‘Adaptive learning’ can mean slightly different things to different people. According to one provider of adaptive learning software (Smart Sparrow https://www.smartsparrow.com/adaptive-elearning), it is ‘an online learning and teaching medium that uses an Intelligent Tutoring System to adapt online learning to the student’s level of knowledge. Adaptive eLearning provides students with customised educational content and the unique feedback that they need, when they need it.’ Essentially, it is software that analyzes the work that a student is doing online, and tailors further learning tasks to the individual learner’s needs (as analyzed by the software).
A relatively simple example of adaptive language learning is Duolingo, a free online service that currently offers seven languages, including English (www.duolingo.com/ ), with over 10 million users in November 2013. Learners progress through a series of translation, dictation and multiple choice exercises that are organised into a ‘skill tree’ of vocabulary and grammar areas. Because translation plays such a central role, the program is only suitable for speakers of one of the languages on offer in combination with one of the other languages on offer. Duolingo’s own blog describes the approach in the following terms: ‘Every time you finish a Duolingo lesson, translation, test, or practice session, you provide valuable data about what you know and what you’re struggling with. Our system uses this info to plan future lessons and select translation tasks specifically for your skills and needs. Similar to how an online store uses your previous purchases to customize your shopping experience, Duolingo uses your learning history to customize your learning experience’ (http://blog.duolingo.com/post/41960192602/duolingos-data-driven-approach-to-education).
Example of a ‘skill tree’ from http://www.duolingo.com
For anyone with a background in communicative language teaching, the experience can be slightly surreal. Examples of sentences that need to be translated include: The dog eats the bird, the boy has a cow, and the fly is eating bread. The system allows you to compete and communicate with other learners, and to win points and rewards (see ‘Gamification’ next post).

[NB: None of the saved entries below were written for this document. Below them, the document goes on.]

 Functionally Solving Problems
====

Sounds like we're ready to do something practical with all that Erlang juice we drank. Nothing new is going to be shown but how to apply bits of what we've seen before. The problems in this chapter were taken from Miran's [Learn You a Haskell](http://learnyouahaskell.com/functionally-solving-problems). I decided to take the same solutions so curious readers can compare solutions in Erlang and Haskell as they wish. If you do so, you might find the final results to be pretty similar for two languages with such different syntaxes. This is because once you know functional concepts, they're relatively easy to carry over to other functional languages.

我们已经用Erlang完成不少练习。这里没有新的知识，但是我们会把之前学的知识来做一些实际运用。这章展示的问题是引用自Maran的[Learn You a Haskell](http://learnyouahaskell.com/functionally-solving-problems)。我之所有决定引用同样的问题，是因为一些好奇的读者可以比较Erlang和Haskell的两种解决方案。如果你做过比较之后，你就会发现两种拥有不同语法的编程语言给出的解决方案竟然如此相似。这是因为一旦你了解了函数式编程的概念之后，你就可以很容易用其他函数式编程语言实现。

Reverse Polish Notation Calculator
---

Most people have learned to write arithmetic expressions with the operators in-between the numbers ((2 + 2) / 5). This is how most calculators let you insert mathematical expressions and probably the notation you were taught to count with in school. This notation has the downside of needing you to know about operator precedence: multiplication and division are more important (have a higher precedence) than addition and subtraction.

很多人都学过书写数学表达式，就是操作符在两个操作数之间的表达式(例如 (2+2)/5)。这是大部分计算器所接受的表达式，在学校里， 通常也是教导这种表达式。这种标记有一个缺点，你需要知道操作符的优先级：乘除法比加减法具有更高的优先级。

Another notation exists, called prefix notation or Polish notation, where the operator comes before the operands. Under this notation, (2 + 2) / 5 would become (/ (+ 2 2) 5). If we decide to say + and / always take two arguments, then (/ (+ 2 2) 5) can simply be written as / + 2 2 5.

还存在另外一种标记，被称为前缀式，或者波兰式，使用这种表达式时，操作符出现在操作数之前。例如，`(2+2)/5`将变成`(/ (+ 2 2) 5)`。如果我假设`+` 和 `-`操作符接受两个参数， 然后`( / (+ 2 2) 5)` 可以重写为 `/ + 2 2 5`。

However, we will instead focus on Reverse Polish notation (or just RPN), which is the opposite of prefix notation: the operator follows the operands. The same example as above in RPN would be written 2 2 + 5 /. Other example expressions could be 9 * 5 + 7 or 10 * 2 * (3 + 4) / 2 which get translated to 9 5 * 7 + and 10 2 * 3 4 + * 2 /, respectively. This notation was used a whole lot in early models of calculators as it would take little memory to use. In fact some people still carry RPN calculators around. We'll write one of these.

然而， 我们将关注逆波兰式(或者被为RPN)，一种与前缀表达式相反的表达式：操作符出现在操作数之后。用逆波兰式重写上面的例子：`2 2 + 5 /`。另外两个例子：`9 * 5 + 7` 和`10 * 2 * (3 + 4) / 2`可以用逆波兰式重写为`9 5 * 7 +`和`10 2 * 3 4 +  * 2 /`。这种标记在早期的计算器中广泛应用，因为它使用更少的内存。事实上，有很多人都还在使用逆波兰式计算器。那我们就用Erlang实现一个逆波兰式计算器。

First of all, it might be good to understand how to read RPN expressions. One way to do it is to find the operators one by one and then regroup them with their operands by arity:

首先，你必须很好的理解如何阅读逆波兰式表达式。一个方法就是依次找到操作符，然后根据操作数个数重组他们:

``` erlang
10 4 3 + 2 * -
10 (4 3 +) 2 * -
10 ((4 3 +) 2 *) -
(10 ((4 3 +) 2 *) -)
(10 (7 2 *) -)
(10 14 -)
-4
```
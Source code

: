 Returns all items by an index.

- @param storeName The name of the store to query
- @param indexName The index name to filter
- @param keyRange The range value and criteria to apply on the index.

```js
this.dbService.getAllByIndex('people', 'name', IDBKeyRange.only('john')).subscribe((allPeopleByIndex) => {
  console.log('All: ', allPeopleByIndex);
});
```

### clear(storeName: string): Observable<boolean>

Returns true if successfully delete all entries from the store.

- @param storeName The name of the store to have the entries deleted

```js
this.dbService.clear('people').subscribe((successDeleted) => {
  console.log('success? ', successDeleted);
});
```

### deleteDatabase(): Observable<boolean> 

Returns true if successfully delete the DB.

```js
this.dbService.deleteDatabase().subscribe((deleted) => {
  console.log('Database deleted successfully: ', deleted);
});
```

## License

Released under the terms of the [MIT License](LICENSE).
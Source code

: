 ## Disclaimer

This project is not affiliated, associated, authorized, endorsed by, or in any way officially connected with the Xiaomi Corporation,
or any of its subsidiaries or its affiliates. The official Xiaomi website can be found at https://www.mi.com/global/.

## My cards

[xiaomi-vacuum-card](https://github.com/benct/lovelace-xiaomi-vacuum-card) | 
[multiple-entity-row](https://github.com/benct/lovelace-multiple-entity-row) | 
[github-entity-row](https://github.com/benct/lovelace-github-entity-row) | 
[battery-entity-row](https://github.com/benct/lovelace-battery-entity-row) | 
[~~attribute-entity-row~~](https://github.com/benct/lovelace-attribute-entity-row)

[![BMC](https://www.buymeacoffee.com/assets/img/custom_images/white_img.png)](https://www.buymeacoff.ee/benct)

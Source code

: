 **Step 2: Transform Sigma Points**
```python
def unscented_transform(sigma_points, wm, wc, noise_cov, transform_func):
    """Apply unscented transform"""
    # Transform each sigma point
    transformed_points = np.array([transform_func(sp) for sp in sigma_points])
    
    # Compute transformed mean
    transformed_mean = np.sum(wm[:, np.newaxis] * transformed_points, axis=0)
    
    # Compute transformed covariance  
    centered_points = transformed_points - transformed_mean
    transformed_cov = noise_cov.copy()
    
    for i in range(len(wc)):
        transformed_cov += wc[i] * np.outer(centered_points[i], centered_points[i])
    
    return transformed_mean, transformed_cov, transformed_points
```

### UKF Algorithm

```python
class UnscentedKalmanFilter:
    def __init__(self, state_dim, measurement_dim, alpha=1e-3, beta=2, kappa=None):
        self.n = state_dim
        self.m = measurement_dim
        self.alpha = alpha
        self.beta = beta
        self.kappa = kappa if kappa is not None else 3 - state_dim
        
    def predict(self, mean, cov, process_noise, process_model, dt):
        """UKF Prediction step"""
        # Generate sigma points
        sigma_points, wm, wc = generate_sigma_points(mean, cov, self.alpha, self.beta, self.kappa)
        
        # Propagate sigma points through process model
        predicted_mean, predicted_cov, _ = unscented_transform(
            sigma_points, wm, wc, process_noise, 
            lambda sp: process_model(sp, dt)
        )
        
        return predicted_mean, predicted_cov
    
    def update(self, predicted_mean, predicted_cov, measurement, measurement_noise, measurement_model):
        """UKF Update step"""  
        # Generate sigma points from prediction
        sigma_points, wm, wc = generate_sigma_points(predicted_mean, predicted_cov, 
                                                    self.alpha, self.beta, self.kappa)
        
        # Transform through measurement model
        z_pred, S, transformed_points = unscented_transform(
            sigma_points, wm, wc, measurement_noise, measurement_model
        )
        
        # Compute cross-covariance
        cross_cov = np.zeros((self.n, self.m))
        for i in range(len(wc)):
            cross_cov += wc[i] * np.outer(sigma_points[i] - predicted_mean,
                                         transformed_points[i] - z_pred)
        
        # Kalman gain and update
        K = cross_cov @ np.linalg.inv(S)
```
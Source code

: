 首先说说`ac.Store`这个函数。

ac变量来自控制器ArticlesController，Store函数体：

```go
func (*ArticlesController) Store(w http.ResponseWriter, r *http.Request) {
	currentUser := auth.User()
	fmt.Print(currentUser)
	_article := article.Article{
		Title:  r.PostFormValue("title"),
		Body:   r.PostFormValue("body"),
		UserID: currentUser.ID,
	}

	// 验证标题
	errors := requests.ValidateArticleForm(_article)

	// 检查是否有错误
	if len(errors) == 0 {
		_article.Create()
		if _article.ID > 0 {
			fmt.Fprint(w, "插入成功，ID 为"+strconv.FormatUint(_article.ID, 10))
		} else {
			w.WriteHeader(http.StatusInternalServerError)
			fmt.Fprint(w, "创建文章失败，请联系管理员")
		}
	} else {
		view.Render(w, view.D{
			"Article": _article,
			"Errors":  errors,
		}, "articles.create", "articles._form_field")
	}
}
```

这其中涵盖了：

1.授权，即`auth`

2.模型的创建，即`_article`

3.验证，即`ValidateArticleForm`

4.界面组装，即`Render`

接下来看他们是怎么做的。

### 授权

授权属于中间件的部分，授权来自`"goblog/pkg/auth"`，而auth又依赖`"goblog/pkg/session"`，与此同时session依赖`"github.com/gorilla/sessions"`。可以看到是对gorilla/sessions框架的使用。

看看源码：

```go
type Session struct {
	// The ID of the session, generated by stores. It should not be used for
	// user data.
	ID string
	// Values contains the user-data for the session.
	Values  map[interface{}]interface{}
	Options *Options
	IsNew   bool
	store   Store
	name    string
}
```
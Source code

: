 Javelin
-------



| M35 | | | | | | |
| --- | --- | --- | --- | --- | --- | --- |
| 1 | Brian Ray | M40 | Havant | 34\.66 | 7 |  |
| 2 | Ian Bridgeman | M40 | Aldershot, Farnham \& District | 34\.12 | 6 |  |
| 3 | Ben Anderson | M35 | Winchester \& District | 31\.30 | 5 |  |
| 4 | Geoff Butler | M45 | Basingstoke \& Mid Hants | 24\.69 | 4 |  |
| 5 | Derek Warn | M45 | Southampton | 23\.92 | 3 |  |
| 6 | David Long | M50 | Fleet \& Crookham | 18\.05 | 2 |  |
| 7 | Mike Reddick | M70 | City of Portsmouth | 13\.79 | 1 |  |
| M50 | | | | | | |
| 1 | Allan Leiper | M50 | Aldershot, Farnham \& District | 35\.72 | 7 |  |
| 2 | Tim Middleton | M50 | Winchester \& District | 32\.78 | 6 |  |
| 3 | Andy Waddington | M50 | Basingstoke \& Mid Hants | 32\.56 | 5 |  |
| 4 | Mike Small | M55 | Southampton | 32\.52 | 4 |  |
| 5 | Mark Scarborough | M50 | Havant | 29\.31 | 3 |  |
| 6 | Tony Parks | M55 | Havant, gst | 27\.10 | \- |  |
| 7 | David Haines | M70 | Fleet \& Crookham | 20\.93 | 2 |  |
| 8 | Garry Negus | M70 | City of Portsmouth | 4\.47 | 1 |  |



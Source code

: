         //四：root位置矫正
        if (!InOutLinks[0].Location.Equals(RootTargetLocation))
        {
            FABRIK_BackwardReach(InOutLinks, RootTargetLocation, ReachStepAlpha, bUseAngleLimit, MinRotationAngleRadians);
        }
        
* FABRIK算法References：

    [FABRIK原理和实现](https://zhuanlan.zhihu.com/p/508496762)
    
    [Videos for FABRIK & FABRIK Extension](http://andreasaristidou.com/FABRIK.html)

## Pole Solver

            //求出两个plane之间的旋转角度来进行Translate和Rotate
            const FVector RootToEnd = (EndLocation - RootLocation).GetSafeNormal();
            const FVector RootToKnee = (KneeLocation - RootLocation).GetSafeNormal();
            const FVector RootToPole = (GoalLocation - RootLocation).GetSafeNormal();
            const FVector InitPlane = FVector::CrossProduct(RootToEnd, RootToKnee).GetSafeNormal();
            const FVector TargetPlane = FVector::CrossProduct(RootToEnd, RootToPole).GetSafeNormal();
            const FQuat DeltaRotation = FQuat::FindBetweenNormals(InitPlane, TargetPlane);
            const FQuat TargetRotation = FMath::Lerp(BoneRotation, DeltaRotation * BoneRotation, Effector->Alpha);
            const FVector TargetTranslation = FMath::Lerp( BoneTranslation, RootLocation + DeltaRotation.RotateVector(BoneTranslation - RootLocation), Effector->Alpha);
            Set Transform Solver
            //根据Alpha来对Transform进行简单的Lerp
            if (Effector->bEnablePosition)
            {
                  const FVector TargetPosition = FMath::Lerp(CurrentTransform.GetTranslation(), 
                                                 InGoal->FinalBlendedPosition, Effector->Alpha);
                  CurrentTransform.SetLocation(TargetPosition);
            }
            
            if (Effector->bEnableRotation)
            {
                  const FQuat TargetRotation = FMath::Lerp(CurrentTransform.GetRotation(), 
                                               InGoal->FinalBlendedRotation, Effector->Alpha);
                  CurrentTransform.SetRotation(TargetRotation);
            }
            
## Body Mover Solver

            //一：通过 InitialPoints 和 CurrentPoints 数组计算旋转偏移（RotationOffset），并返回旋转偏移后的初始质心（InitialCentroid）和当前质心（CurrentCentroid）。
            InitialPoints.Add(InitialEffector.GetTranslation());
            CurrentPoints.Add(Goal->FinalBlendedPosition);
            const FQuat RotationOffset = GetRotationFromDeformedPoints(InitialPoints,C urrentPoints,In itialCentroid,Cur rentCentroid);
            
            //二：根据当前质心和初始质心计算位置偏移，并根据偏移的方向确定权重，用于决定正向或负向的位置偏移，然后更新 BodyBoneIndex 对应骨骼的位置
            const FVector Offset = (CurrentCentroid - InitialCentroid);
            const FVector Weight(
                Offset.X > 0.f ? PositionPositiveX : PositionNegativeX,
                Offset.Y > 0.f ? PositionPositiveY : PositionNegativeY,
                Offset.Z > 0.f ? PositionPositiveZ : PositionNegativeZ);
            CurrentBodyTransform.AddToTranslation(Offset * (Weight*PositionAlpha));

Duolingo describes its crowd-sourced, free, adaptive approach as ‘pretty unique’, but uniquely unique it is not. It is essentially a kind of memory trainer, and there are a number available on the market. One of the most well-known is Cerego’s cloud-based iKnow!, which describes itself as a ‘memory management platform’. Particularly strong in Japan, corporate and individual customers pay a monthly subscription to access its English, Chinese and Japanese language programs. A free trial of some of the products is available at http://iknow.jp/ and I experimented with their ‘Erudite English’ program. This presented a series of words which included ‘defalcate’, ‘fleer’ and ‘kvetch’ through English-only definitions, followed by multiple choice and dictated gap-fill exercises. As with Duolingo, there seemed to be no obvious principle behind the choice of items, and example sentences included things like ‘Michael arrogates a slice of carrot cake, unbeknownst to his sister,’ or ‘She found a place in which to posit the flowerpot.’ Based on a user’s performance, Cerego’s algorithms decide which items will be presented, and select the frequency and timing of opportunities for review. The program can be accessed through ordinary computers, as well as iPhone and Android apps. The platform has been designed in such a way as to allow other content to be imported, and then presented and practised in a similar way.
In a similar vein, the Rosetta Stone software also uses spaced repetition to teach grammar and vocabulary. It describes its adaptive learning as ‘Adaptive Recall™’ According to their website, this provides review activities for each lesson ‘at intervals that are determined by your performance in that review. Exceed the program’s expectations for you and the review gets pushed out further. Fall short and you’ll see it sooner. The program gives you a likely date and automatically notifies you when it’s time to take the review again’. Rosetta Stone has won numerous awards and claims that over 20,000 educational institutions around the world have formed partnerships with them. These include the US military, the University of Barcelona and Harrogate Grammar school in the UK (http://www.rosettastone.co.uk/faq ).
Slightly more sophisticated than the memory-trainers described above is the GRE (the Graduate Record Examinations, a test for admission into many graduate schools in the US) online preparation program that is produced by Barron’s (www.barronstestprep.com//gre ). Although this is not an English language course, it provides a useful example of how simple adaptive learning programs can be taken a few steps further. At the time of writing, it is possible to do a free trial, and this gives a good taste of adaptive learning. Barron’s highlights the way that their software delivers individualized study programs: it is not, they say, a case of ‘one size fits all’. After entering the intended test date, the intended number of hours of study, and a simple self-evaluation of different reasoning skills, a diagnostic test completes the information required to set up a personalized ‘prep plan’. This determines the lessons you will be given. As you progress through the course, the ‘prep plan’ adapts to the work that you do, comparing your performance to other students who have taken the course. Measuring your progress and modifying your ‘skill profile’, the order of the lessons and the selection of the 1000+ practice questions can change.